Copy all lines containing the string "shared" from the records below.

[[ Extracted material, beginning ]]

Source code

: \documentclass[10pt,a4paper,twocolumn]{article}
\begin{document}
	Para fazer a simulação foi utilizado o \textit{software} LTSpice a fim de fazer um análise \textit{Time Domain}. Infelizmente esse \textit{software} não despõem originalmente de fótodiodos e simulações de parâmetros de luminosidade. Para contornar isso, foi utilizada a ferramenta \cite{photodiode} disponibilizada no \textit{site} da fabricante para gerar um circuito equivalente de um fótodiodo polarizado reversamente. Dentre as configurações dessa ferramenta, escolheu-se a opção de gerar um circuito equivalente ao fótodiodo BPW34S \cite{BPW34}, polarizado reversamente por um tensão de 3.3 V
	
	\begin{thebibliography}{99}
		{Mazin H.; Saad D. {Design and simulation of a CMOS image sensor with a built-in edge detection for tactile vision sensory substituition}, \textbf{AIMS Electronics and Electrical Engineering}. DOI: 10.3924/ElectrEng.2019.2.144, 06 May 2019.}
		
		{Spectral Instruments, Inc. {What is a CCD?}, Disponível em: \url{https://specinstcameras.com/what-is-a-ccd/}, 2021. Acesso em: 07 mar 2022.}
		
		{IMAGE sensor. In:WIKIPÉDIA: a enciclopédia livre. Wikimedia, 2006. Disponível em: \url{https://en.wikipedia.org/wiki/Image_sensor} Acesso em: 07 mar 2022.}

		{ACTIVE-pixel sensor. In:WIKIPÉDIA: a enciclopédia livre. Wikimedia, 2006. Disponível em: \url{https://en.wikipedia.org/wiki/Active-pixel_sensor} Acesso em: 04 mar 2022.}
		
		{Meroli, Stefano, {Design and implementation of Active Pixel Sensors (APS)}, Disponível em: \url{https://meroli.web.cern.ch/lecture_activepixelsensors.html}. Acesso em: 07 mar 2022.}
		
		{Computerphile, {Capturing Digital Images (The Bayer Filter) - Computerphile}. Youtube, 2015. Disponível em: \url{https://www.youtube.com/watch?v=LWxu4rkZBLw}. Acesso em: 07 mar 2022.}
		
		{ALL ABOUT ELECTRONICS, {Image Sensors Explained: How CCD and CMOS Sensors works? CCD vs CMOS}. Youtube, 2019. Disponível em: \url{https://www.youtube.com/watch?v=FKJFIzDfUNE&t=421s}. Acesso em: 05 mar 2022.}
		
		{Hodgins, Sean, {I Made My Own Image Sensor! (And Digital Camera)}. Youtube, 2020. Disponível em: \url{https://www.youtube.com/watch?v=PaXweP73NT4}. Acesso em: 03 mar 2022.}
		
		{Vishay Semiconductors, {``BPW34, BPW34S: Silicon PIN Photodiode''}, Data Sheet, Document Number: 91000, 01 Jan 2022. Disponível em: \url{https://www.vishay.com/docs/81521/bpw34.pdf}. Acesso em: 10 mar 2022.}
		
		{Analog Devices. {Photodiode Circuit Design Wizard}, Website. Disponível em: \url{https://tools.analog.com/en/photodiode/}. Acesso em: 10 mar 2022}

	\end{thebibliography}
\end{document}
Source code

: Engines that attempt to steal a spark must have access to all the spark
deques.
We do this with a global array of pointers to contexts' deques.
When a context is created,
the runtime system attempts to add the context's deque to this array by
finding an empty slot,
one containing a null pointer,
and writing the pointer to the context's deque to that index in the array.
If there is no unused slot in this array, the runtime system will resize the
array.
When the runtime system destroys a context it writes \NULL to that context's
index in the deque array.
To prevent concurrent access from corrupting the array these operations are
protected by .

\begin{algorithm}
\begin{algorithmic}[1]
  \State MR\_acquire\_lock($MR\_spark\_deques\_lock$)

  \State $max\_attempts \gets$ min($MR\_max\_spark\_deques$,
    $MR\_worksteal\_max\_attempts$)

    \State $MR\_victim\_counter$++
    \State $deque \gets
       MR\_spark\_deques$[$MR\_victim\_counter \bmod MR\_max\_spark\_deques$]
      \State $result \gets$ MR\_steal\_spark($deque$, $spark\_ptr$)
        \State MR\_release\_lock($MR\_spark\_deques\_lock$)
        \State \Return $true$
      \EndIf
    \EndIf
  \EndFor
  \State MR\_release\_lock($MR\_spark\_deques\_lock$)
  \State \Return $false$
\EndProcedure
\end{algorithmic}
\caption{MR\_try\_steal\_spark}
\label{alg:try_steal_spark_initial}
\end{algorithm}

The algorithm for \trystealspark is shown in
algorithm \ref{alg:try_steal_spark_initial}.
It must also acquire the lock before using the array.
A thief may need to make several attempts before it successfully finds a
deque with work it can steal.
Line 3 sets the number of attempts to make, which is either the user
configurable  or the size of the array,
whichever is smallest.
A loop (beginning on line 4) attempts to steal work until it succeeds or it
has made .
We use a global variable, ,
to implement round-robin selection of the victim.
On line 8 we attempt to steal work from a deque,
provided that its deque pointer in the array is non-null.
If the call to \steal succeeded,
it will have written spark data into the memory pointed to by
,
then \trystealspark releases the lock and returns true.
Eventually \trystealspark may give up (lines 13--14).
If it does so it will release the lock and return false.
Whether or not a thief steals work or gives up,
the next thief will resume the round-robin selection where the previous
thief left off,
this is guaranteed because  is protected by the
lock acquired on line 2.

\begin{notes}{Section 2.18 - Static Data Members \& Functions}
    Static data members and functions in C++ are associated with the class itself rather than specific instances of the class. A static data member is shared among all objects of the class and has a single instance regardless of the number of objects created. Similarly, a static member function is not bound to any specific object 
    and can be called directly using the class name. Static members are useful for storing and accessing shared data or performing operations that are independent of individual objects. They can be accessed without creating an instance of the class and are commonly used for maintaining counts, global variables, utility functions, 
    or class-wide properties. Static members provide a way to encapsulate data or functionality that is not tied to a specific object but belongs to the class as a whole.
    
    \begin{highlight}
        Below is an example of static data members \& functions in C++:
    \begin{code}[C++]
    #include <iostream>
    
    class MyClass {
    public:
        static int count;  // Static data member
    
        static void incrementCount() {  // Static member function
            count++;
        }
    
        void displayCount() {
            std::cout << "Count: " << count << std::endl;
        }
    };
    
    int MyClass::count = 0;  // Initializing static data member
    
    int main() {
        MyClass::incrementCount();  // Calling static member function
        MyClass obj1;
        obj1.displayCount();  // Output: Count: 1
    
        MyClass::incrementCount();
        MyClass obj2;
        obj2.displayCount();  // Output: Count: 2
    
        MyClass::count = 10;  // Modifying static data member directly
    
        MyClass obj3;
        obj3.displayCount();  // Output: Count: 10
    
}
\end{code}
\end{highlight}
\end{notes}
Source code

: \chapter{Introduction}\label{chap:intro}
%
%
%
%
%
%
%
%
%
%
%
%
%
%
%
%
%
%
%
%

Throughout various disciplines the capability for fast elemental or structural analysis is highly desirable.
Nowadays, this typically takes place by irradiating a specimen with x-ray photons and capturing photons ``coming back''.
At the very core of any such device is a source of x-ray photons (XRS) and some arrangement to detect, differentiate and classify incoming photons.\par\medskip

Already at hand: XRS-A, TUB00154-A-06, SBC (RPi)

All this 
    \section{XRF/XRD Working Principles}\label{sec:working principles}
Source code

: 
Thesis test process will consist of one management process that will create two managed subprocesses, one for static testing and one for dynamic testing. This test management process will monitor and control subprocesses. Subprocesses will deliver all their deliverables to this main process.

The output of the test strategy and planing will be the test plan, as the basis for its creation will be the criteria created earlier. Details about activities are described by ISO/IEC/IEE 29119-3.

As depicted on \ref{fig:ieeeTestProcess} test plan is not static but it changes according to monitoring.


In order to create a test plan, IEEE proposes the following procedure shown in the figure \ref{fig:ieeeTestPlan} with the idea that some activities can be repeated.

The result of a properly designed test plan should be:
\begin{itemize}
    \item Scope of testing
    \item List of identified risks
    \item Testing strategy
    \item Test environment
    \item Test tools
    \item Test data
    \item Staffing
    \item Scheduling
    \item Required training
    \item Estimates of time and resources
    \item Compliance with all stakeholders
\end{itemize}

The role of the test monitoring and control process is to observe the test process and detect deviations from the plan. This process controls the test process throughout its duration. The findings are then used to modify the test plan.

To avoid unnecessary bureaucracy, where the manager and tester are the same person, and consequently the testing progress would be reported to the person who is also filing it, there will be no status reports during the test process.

[[ Extracted material, end ]]

[The completed task]:
    Static data members and functions in C++ are associated with the class itself rather than specific instances of the class. A static data member is shared among all objects of the class and has a single instance regardless of the number of objects created. Similarly, a static member function is not bound to any specific object 
    and can be called directly using the class name. Static members are useful for storing and accessing shared data or performing operations that are independent of individual objects. They can be accessed without creating an instance of the class and are commonly used for maintaining counts, global variables, utility functions, 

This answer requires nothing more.